Despite the recession-induced pressures the last two years on state and municipal operating budgets, from which lease payments are made, virtually no government delayed or suspended payment on their lease issues, they said.

"Even talk of nonappropriation has been rare," they said, along with agency vice president Jeffrey J. Thiemann, in the article. Nevertheless, investors should be aware in the wake of the Brevard incident that "occasional debates among government officials over whether to appropriate funds to make the lease payments are likely to continue."

The reason leasing "tends to be one of the more controversial financing techniques" in the municipal market is because it "stands outside of the various constitutional debt limits," the officials said.

Voters and lawmakers occasionally question the leasing exception, and legislative proposals are drafted to restrict leasing or place it under the same limits as debt. That occurred in Georgia, New Jersey, South Carolina, and Wisconsin this year, but none of the proposals was adopted, the agency said in the article.

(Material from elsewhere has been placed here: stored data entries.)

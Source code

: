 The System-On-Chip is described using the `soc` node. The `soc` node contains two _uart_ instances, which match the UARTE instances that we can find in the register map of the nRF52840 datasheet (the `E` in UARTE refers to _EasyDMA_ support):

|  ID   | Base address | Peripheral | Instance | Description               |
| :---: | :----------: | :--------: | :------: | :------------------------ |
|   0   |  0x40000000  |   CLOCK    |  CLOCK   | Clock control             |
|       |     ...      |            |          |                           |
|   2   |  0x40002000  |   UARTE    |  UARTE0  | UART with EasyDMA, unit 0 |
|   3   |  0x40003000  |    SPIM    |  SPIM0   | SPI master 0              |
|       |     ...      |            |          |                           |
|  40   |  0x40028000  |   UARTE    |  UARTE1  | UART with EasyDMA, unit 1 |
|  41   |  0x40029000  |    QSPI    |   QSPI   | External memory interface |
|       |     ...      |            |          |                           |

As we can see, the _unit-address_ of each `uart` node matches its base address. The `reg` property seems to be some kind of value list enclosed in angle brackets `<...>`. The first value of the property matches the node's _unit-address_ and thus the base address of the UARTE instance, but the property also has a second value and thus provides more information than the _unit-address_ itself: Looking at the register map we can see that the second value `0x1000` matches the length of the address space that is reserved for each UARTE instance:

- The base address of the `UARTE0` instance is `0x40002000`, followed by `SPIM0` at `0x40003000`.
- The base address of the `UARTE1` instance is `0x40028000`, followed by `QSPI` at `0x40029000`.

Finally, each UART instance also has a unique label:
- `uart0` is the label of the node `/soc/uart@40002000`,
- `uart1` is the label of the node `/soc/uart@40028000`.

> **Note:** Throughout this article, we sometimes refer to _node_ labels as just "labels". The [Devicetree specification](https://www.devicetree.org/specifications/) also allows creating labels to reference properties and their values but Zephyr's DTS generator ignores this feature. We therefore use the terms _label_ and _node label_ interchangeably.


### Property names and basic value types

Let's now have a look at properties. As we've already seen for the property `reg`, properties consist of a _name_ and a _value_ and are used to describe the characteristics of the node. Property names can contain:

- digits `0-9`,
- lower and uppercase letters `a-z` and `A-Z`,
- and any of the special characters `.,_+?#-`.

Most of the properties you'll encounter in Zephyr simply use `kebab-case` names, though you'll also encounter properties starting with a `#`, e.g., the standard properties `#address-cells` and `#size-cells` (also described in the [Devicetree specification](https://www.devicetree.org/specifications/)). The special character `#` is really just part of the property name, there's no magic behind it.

The few proposals to limit leasing that have been approved in recent years were refined and softened as they moved through legislatures so that they only placed procedural limits on the financing technique, the agency wrote.

The controversy surrounding the financing technique also means that the fight to authorize new lease issues in state legislatures and local forums "may become more rigorous," the agency wrote.

Leasing's controversy means that it also is likely to continue being a target of lawsuits. But the agency said that none of the several state supreme courts that recently have entertained suits questioning the validity of leasing on constitutional or other grounds has broadly endorsed those arguments.

Only in two states have the courts ruled that leasing is the same as debt -- New Mexico and Nevada.